夜道をぶらぶらと歩く男2人の後を、丸い月がついてくる。
「今回は何の用だったんだ?」
軽く尋ねるヒューズに、ロイは苦笑で答える。
「イシュヴァールの後片付けで、ちょっとな」
「ああ、まだ終わっていなかったんだな」
ヒューズは立ち止まり、遠い眼をした。
そんなヒューズに、ロイはイーストシティとセントラルの距離を思う。
ロイの赴任したイーストシティと違い、セントラルではイシュヴァールの内乱は、既に過去の話になりつつあるのだろう。
仕方の無い事だと分かってはいるが、釈然としない部分はどうしてもある。
2人の間にある時間軸のズレが、なんとも気まずい沈黙を生む。
 
月を見上げて、ヒューズは呟く。
「もちろん、忘れた訳じゃないぜ。いや、忘れられるものか」
「ああ、分かっている」
イシュヴァールの内乱が終わって一年。
2人の道は、今や全く異なったものとなっている。
セントラルで軍法会議所勤務となったヒューズは、ある意味一線を離れた形になった。
そして、ロイは東方司令部でイシュヴァール内乱の名残を片付け続けている。
 
「あの土地に残るのは、辛くねぇか? ロイよ」
「まぁな。でも、離れたからといって忘れられる訳でもないだろう? ヒューズ」
「そりゃ、そうだ」
苦笑で返すヒューズは、月光の影で表情を隠す。
「悪夢に飛び起きて、グレイシアを脅かしちまった事も数知れず、だ」
過去か現在かの違いだけで、イシュヴァール内乱に参加したものは、皆まだその悪夢に捕らえられたままだ。
「私もだ。起こす人間はいないがな」
ロイの軽口に、2人の間の雲が切れ目を見せる。
 
ヒューズは再び笑顔を見せて、ロイに言った。
「近くに美味いウィスキーを飲ませる店がある。
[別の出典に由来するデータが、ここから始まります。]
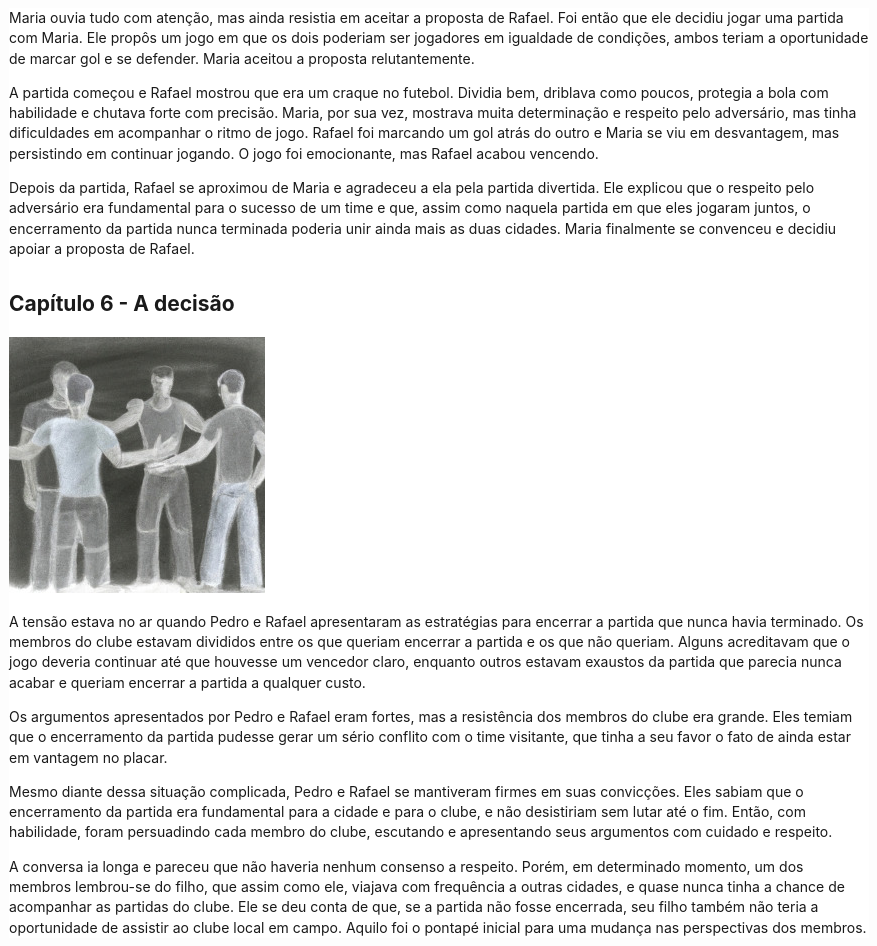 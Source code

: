 Maria ouvia tudo com atenção, mas ainda resistia em aceitar a proposta de Rafael. Foi então que ele decidiu jogar uma partida com Maria. Ele propôs um jogo em que os dois poderiam ser jogadores em igualdade de condições, ambos teriam a oportunidade de marcar gol e se defender. Maria aceitou a proposta relutantemente.

A partida começou e Rafael mostrou que era um craque no futebol. Dividia bem, driblava como poucos, protegia a bola com habilidade e chutava forte com precisão. Maria, por sua vez, mostrava muita determinação e respeito pelo adversário, mas tinha dificuldades em acompanhar o ritmo de jogo. Rafael foi marcando um gol atrás do outro e Maria se viu em desvantagem, mas persistindo em continuar jogando. O jogo foi emocionante, mas Rafael acabou vencendo.

Depois da partida, Rafael se aproximou de Maria e agradeceu a ela pela partida divertida. Ele explicou que o respeito pelo adversário era fundamental para o sucesso de um time e que, assim como naquela partida em que eles jogaram juntos, o encerramento da partida nunca terminada poderia unir ainda mais as duas cidades. Maria finalmente se convenceu e decidiu apoiar a proposta de Rafael.

## Capítulo 6 - A decisão

![Imagem do Capítulo 6 - A decisão](cap6.jpg) 

A tensão estava no ar quando Pedro e Rafael apresentaram as estratégias para encerrar a partida que nunca havia terminado. Os membros do clube estavam divididos entre os que queriam encerrar a partida e os que não queriam. Alguns acreditavam que o jogo deveria continuar até que houvesse um vencedor claro, enquanto outros estavam exaustos da partida que parecia nunca acabar e queriam encerrar a partida a qualquer custo.

Os argumentos apresentados por Pedro e Rafael eram fortes, mas a resistência dos membros do clube era grande. Eles temiam que o encerramento da partida pudesse gerar um sério conflito com o time visitante, que tinha a seu favor o fato de ainda estar em vantagem no placar. 

Mesmo diante dessa situação complicada, Pedro e Rafael se mantiveram firmes em suas convicções. Eles sabiam que o encerramento da partida era fundamental para a cidade e para o clube, e não desistiriam sem lutar até o fim. Então, com habilidade, foram persuadindo cada membro do clube, escutando e apresentando seus argumentos com cuidado e respeito.

A conversa ia longa e pareceu que não haveria nenhum consenso a respeito. Porém, em determinado momento, um dos membros lembrou-se do filho, que assim como ele, viajava com frequência a outras cidades, e quase nunca tinha a chance de acompanhar as partidas do clube. Ele se deu conta de que, se a partida não fosse encerrada, seu filho também não teria a oportunidade de assistir ao clube local em campo. Aquilo foi o pontapé inicial para uma mudança nas perspectivas dos membros.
どうだ?」
「いいな」
2人は再び月に背を向け、足早に夜道を歩いて行った。
 
     *
 
ヒューズ邸からさほど遠くはない地下のバーに、2人は腰を落ち着けた。
薄暗いバーのカウンターでグラスを掲げると、カラリと心地良い音をたて、グラスの中の氷が揺れた。
「こうやって飲むのも、お前の結婚式以来か?」
「いや、その後、俺が監査の帰りに、ほら去年の秋」
「ああ、あれ以来か」
「そうなるな」
グラスを片手に、2人は前回の邂逅を思い出す。
 
ヒューズはカウンターに肘をついてカラカラと氷を揺らしながら、おもむろに切り出した。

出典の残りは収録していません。